[Available data — start]
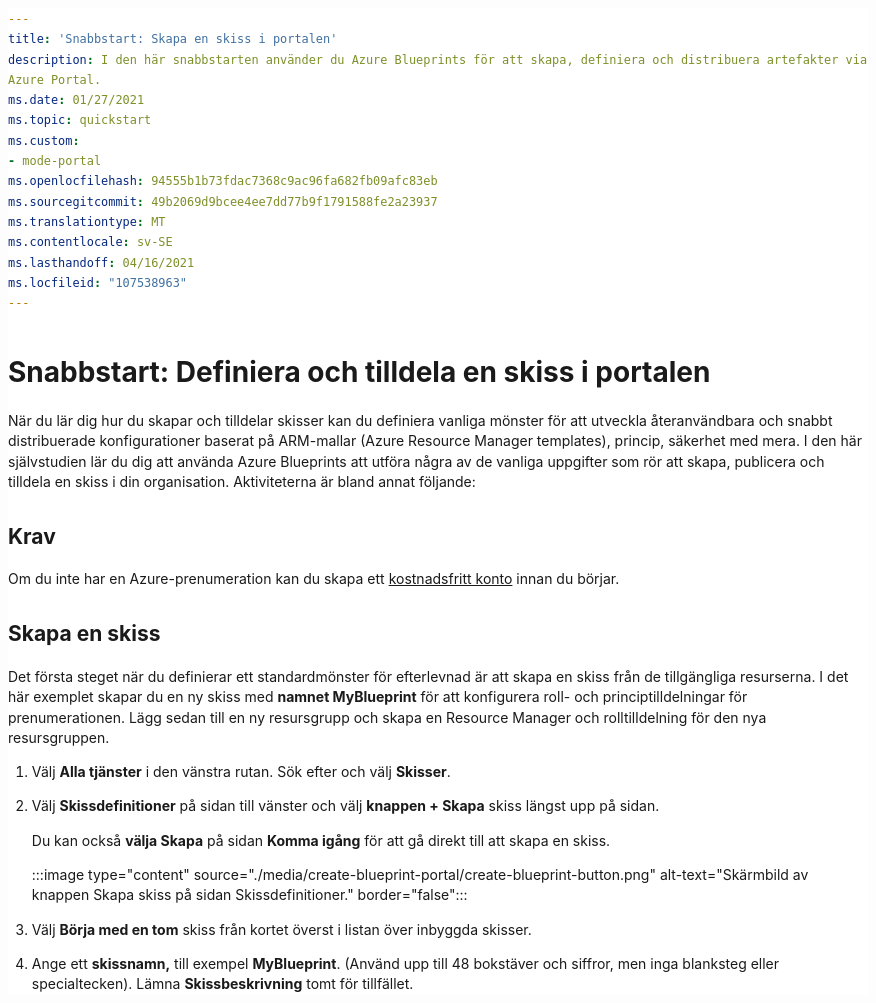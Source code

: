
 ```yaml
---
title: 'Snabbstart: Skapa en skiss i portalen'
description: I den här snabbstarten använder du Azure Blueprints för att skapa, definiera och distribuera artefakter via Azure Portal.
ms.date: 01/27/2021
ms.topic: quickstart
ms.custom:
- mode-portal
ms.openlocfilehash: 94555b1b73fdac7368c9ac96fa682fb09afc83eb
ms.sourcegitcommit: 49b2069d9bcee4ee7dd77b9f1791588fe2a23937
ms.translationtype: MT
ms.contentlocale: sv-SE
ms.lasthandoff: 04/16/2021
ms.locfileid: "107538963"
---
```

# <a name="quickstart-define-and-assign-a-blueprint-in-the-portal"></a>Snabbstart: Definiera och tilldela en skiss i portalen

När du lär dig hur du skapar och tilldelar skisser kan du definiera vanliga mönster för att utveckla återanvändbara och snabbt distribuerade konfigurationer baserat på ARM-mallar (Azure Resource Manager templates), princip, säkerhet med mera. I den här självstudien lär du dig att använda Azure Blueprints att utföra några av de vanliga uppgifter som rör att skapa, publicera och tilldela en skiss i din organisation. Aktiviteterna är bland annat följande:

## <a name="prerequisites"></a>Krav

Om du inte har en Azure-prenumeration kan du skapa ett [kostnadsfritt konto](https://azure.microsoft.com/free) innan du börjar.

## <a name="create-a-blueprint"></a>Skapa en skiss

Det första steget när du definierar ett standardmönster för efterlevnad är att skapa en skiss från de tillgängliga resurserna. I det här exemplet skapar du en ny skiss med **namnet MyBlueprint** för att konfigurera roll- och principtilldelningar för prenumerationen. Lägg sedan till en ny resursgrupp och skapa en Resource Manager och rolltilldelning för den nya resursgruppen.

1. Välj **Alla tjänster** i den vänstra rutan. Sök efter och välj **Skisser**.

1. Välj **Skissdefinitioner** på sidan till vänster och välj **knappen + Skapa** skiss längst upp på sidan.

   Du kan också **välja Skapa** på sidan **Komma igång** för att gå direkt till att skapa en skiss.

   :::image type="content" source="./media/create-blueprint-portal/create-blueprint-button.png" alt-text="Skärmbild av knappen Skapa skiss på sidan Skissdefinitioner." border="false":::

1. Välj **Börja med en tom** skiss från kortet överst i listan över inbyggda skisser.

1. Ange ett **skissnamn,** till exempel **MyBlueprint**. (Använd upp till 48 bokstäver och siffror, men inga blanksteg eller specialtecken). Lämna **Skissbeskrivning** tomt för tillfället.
[Available data — finish]
[Available data — start]
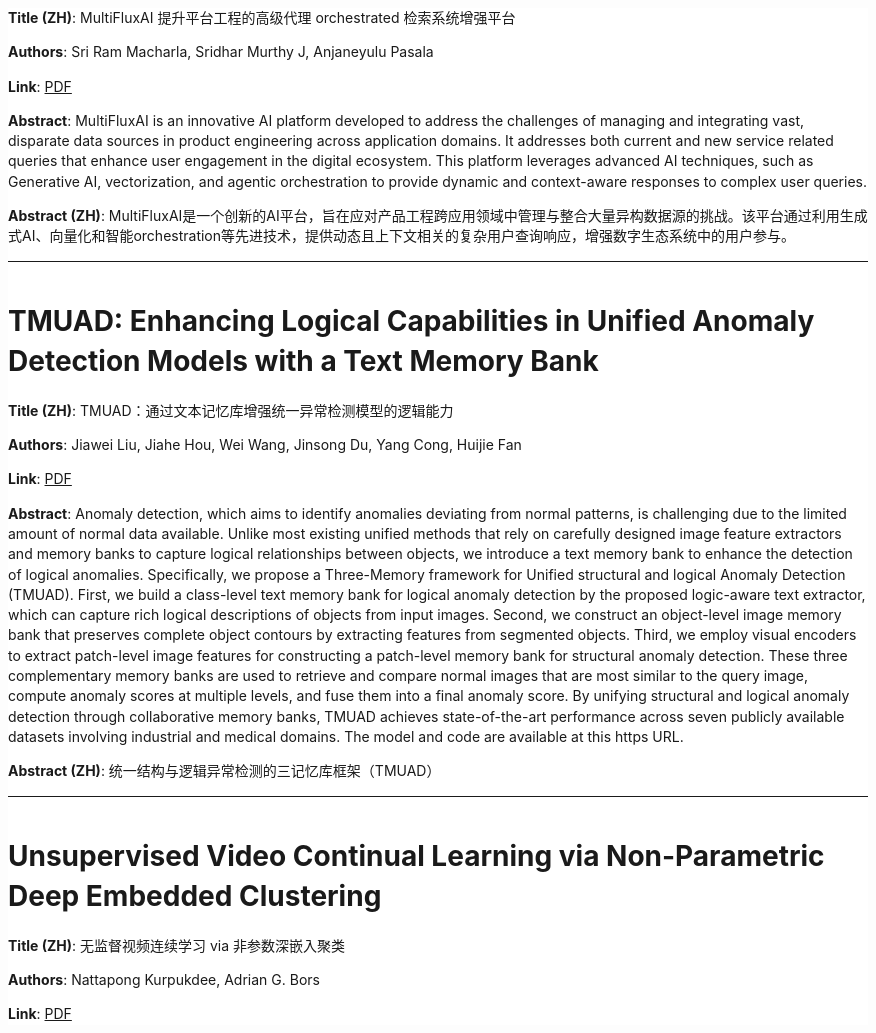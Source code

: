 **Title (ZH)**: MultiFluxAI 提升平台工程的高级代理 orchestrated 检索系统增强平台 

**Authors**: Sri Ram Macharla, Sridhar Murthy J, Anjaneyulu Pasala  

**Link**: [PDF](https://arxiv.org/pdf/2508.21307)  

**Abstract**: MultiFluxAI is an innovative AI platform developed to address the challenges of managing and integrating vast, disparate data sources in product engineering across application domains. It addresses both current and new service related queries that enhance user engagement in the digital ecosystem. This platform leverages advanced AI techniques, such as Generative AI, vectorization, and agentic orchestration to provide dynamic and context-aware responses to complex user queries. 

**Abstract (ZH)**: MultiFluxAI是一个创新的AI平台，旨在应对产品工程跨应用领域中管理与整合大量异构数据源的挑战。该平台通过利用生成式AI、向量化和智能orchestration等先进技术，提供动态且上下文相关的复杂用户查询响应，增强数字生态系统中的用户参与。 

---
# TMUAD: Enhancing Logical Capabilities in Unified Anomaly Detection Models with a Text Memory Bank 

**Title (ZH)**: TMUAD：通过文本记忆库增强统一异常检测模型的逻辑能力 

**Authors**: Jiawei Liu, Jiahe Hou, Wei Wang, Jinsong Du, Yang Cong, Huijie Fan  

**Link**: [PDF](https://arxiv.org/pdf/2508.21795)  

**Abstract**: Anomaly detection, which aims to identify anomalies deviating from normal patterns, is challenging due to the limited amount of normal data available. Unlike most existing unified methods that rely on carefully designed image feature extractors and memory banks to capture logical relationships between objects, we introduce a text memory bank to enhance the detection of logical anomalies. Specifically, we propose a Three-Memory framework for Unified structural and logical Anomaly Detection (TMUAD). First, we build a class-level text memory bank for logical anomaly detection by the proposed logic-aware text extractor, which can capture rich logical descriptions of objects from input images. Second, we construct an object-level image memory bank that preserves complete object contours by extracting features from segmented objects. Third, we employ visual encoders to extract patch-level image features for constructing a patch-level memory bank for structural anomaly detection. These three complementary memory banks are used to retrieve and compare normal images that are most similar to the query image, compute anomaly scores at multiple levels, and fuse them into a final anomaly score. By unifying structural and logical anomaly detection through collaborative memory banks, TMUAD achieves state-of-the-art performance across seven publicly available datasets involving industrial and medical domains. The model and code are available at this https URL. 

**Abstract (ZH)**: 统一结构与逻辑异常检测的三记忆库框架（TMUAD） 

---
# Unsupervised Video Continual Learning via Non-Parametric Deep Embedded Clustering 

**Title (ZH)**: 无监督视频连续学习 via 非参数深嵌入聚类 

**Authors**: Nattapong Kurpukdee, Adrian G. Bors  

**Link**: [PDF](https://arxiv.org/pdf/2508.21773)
[Available data — finish]
▶ _Work to complete_
Please return the lines above that run from the line containing "complex user queries." to the line containing "Cong, Huijie Fan", inclusive, exactly and with no other lines.

▶ _Task result_
**Abstract**: MultiFluxAI is an innovative AI platform developed to address the challenges of managing and integrating vast, disparate data sources in product engineering across application domains. It addresses both current and new service related queries that enhance user engagement in the digital ecosystem. This platform leverages advanced AI techniques, such as Generative AI, vectorization, and agentic orchestration to provide dynamic and context-aware responses to complex user queries. 

**Abstract (ZH)**: MultiFluxAI是一个创新的AI平台，旨在应对产品工程跨应用领域中管理与整合大量异构数据源的挑战。该平台通过利用生成式AI、向量化和智能orchestration等先进技术，提供动态且上下文相关的复杂用户查询响应，增强数字生态系统中的用户参与。 

---
# TMUAD: Enhancing Logical Capabilities in Unified Anomaly Detection Models with a Text Memory Bank 

**Title (ZH)**: TMUAD：通过文本记忆库增强统一异常检测模型的逻辑能力 

**Authors**: Jiawei Liu, Jiahe Hou, Wei Wang, Jinsong Du, Yang Cong, Huijie Fan  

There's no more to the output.